LH teachers attend Harding Literacy Lab

SEARCY -- Lake Hamilton Intermediate School fourth-grade teacher Brittany Wilson and Lake Hamilton Junior High teacher Ashley Kincannon recently attended the Literacy Lab at Harding University in Searcy.

The Literacy Lab Project is a 14-day staff development designed for all teachers, media specialists and principals of students in grades 4-12. The training covers a two-year period.

"Although I have only attended the first three days of Literacy Lab, I already know that I am forever changed as a teacher," Kincannon said. "My experience at literacy lab helped me realize that reading is the key to lifelong learning."

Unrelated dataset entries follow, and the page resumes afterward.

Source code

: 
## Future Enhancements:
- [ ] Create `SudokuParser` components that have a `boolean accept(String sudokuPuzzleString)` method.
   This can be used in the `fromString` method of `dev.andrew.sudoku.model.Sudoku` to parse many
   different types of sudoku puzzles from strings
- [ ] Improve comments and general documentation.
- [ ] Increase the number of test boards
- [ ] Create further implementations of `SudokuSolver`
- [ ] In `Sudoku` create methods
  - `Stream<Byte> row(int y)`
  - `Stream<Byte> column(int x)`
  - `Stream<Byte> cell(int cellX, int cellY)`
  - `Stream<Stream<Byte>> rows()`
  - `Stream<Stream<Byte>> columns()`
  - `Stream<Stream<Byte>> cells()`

Seven days in the first year covers the material and research needed for teachers to implement a reading workshop environment in their classrooms that aligns with Common Core State Standards. The lab addressed the need to create engaging literate environments in classrooms, as well as instruction in motivating fluency and comprehension strategies.

"One of the most important ideas that I gained from the first session of Year One Lit Lab is the major need for educators, administrators, faculty and staff to demonstrate active reading in their school districts," Wilson said. "If we are expecting our students to become lifelong readers, it is our responsibility to model and talk about reading as a social activity."

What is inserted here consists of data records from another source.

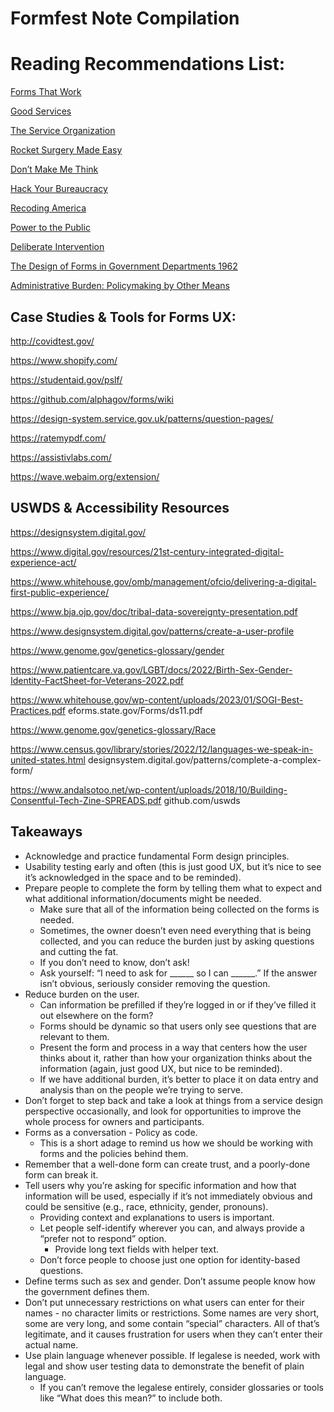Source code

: # Formfest Note Compilation
# Reading Recommendations List: 
[Forms That Work](https://www.amazon.com/Forms-that-Work-Interactive-Technologies-ebook/dp/B003L783W6/ref=sr_1_1?crid=2B0MAE32GAMOD&keywords=Forms+that+Work&qid=1699565845&sprefix=forms+that+work%2Caps%2C115&sr=8-1)


[Good Services](https://www.amazon.com/Good-Services-Decoding-Mystery-Service/dp/9063695438/ref=sr_1_1?crid=QHB5MFUEPLL3&keywords=Good+Services&qid=1699565895&sprefix=good+service%2Caps%2C112&sr=8-1) 

[The Service Organization](https://www.amazon.com/Service-Organization-Perspectives-Business-Tarling/dp/1913019764/ref=sr_1_1?crid=37083X0YRWX3A&keywords=the+service+organization&qid=1699565920&sprefix=THe+Service+Organization%2Caps%2C113&sr=8-1)

[Rocket Surgery Made Easy](https://www.amazon.com/Rocket-Surgery-Made-Easy-Yourself/dp/0321657292/ref=sr_1_1?crid=OD3P94394E3Q&keywords=Rocket+Surgery+Made+Easy&qid=1699565948&sprefix=rocket+surgery+made+easy%2Caps%2C105&sr=8-1)

[Don’t Make Me Think](https://www.amazon.com/Dont-Make-Think-Revisited-Usability/dp/0321965515/ref=sr_1_1?crid=1L9C3VAFA3J7K&keywords=Don%27t+make+me+think&qid=1699565972&sprefix=don%27t+make+me+think%2Caps%2C105&sr=8-1)

[Hack Your Bureaucracy](https://www.amazon.com/Hack-Your-Bureaucracy-Things-Matter/dp/B0B2C4Q6KH/ref=sr_1_1?crid=1N3Q9JSGOUIG1&keywords=Hack+your+Bureaucracy&qid=1699566004&sprefix=hack+your+bureaucracy%2Caps%2C105&sr=8-1)

[Recoding America](https://www.amazon.com/Recoding-America-Government-Failing-Digital/dp/B0C5S25MJC/ref=sr_1_1?crid=1ZLZU95J7KUWG&keywords=Recording+America&qid=1699566029&s=audible&sprefix=recording+americ%2Caudible%2C95&sr=1-1)

[Power to the Public](https://www.amazon.com/Power-Public-Promise-Interest-Technology/dp/B0911LV5HC/ref=sr_1_1?crid=1NF63077DAVXC&keywords=Power+to+the+Public&qid=1699566059&s=audible&sprefix=power+to+the+public%2Caudible%2C93&sr=1-1)

[Deliberate Intervention](https://www.amazon.com/Deliberate-Intervention-Policy-Design-Technology/dp/1933820152/ref=sr_1_1?crid=1VKRGI07D3T30&keywords=Deliberate+Intervention&qid=1699566090&s=audible&sprefix=deliberate+intervention%2Caudible%2C91&sr=1-1)

[The Design of Forms in Government Departments 1962](https://design-of-forms.online/)

[Administrative Burden: Policymaking by Other Means](https://www.amazon.com/Administrative-Burden-Policymaking-Other-Means/dp/B0CFG36BQW/ref=sr_1_1?crid=2V0AZ06YYSV50&keywords=administrative+burden+policymaking+by+other+means&qid=1699566342&s=audible&sprefix=Administrative+burde%2Caudible%2C85&sr=1-1)

## Case Studies & Tools for Forms UX:
http://covidtest.gov/

https://www.shopify.com/

https://studentaid.gov/pslf/

https://github.com/alphagov/forms/wiki

https://design-system.service.gov.uk/patterns/question-pages/

https://ratemypdf.com/

https://assistivlabs.com/

https://wave.webaim.org/extension/

## USWDS & Accessibility Resources

https://designsystem.digital.gov/

https://www.digital.gov/resources/21st-century-integrated-digital-experience-act/ 

https://www.whitehouse.gov/omb/management/ofcio/delivering-a-digital-first-public-experience/

https://www.bja.ojp.gov/doc/tribal-data-sovereignty-presentation.pdf

https://www.designsystem.digital.gov/patterns/create-a-user-profile

https://www.genome.gov/genetics-glossary/gender

https://www.patientcare.va.gov/LGBT/docs/2022/Birth-Sex-Gender-Identity-FactSheet-for-Veterans-2022.pdf 

https://www.whitehouse.gov/wp-content/uploads/2023/01/SOGI-Best-Practices.pdf eforms.state.gov/Forms/ds11.pdf

https://www.genome.gov/genetics-glossary/Race

https://www.census.gov/library/stories/2022/12/languages-we-speak-in-united-states.html designsystem.digital.gov/patterns/complete-a-complex-form/

https://www.andalsotoo.net/wp-content/uploads/2018/10/Building-Consentful-Tech-Zine-SPREADS.pdf github.com/uswds

## Takeaways
- Acknowledge and practice fundamental Form design principles.
- Usability testing early and often (this is just good UX, but it’s nice to see it’s acknowledged in the space and to be reminded).
- Prepare people to complete the form by telling them what to expect and what additional information/documents might be needed.
  - Make sure that all of the information being collected on the forms is needed.
  - Sometimes, the owner doesn’t even need everything that is being collected, and you can reduce the burden just by asking questions and cutting the fat.
  - If you don’t need to know, don’t ask!
  - Ask yourself: “I need to ask for ______ so I can ______.” If the answer isn’t obvious, seriously consider removing the question.
- Reduce burden on the user. 
  - Can information be prefilled if they’re logged in or if they’ve filled it out elsewhere on the form?
  - Forms should be dynamic so that users only see questions that are relevant to them.
  - Present the form and process in a way that centers how the user thinks about it, rather than how your organization thinks about the information (again, just good UX, but nice to be reminded).
  - If we have additional burden, it’s better to place it on data entry and analysis than on the people we’re trying to serve.
- Don’t forget to step back and take a look at things from a service design perspective occasionally, and look for opportunities to improve the whole process for owners and participants.
- Forms as a conversation - Policy as code.
  - This is a short adage to remind us how we should be working with forms and the policies behind them.
- Remember that a well-done form can create trust, and a poorly-done form can break it.
- Tell users why you’re asking for specific information and how that information will be used, especially if it’s not immediately obvious and could be sensitive (e.g., race, ethnicity, gender, pronouns). 
  - Providing context and explanations to users is important.
  - Let people self-identify wherever you can, and always provide a “prefer not to respond” option.
    - Provide long text fields with helper text.
  - Don’t force people to choose just one option for identity-based questions.
- Define terms such as sex and gender. Don’t assume people know how the government defines them.
- Don’t put unnecessary restrictions on what users can enter for their names - no character limits or restrictions. Some names are very short, some are very long, and some contain “special” characters. All of that’s legitimate, and it causes frustration for users when they can’t enter their actual name.
- Use plain language whenever possible. If legalese is needed, work with legal and show user testing data to demonstrate the benefit of plain language. 
    - If you can’t remove the legalese entirely, consider glossaries or tools like “What does this mean?” to include both.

Seven days in the second year are designed to instruct teachers to use assessment as the driver of instruction and to implement writing workshops aligned with Common Core standards in their classrooms, along with vocabulary and word study instruction. An additional benefit of the project is the ability of participants to acquire graduate degree credit.

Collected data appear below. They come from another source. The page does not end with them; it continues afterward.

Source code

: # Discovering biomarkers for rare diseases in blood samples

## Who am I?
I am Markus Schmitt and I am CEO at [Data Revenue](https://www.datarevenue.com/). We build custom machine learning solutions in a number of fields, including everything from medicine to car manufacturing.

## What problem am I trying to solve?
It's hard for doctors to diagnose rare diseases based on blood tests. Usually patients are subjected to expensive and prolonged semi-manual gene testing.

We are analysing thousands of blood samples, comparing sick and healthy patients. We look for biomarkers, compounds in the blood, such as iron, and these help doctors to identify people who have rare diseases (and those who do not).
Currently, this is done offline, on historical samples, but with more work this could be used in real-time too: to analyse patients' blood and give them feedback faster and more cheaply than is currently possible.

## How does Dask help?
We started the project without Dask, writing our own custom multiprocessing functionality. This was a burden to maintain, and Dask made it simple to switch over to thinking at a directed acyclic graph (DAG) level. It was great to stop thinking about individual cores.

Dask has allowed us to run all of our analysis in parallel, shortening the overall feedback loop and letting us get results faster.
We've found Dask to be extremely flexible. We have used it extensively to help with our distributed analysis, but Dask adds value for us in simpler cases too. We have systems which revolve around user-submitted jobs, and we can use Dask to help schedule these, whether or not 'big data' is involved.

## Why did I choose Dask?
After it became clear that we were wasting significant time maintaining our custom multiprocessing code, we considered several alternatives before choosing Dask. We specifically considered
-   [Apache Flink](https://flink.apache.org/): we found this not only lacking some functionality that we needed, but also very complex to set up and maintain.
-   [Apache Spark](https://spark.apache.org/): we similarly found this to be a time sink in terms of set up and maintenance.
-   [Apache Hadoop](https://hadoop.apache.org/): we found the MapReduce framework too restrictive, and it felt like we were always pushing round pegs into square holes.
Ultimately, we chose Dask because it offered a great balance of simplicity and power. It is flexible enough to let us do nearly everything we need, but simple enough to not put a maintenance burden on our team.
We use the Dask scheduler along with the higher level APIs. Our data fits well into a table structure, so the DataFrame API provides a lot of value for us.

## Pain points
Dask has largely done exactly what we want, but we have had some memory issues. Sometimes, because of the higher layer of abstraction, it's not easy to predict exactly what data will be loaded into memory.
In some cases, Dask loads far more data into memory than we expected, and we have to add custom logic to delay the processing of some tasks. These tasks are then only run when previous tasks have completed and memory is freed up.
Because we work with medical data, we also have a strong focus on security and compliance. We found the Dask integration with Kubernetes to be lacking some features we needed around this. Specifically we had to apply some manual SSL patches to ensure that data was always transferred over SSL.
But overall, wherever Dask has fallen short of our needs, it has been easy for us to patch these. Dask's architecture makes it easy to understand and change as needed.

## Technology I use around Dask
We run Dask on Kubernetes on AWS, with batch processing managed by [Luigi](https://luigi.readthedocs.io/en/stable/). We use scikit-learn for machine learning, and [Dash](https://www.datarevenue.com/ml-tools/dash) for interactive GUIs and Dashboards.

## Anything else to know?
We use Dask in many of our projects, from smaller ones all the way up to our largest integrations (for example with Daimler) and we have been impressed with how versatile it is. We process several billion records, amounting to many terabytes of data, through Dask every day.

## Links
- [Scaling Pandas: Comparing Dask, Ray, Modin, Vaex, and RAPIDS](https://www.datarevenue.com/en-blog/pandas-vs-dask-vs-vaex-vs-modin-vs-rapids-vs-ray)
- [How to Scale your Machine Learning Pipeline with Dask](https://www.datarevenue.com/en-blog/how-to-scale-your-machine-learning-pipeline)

The goal of the project is to fully implement a model of instruction that is effective in developing teaching that supports student learning and Common Core. It is not to be used as an "addition to" piece for teachers.

Though no controlled quantitative experimental study has been conducted, evidence from the observation of the large number of fully implementing schools and classrooms shows significant increases in student achievement in the areas of fluency, comprehension, motivation and vocabulary development as measured by the state.

"If our students are not lifelong readers, then they will not be lifelong learners," Kincannon said. "It is our job as educators to make reading fun, engaging, and desirable. Parents and educators need to take an active role in both engaging themselves as readers and in engaging our students as readers, for reading is the doorway to opportunity and success."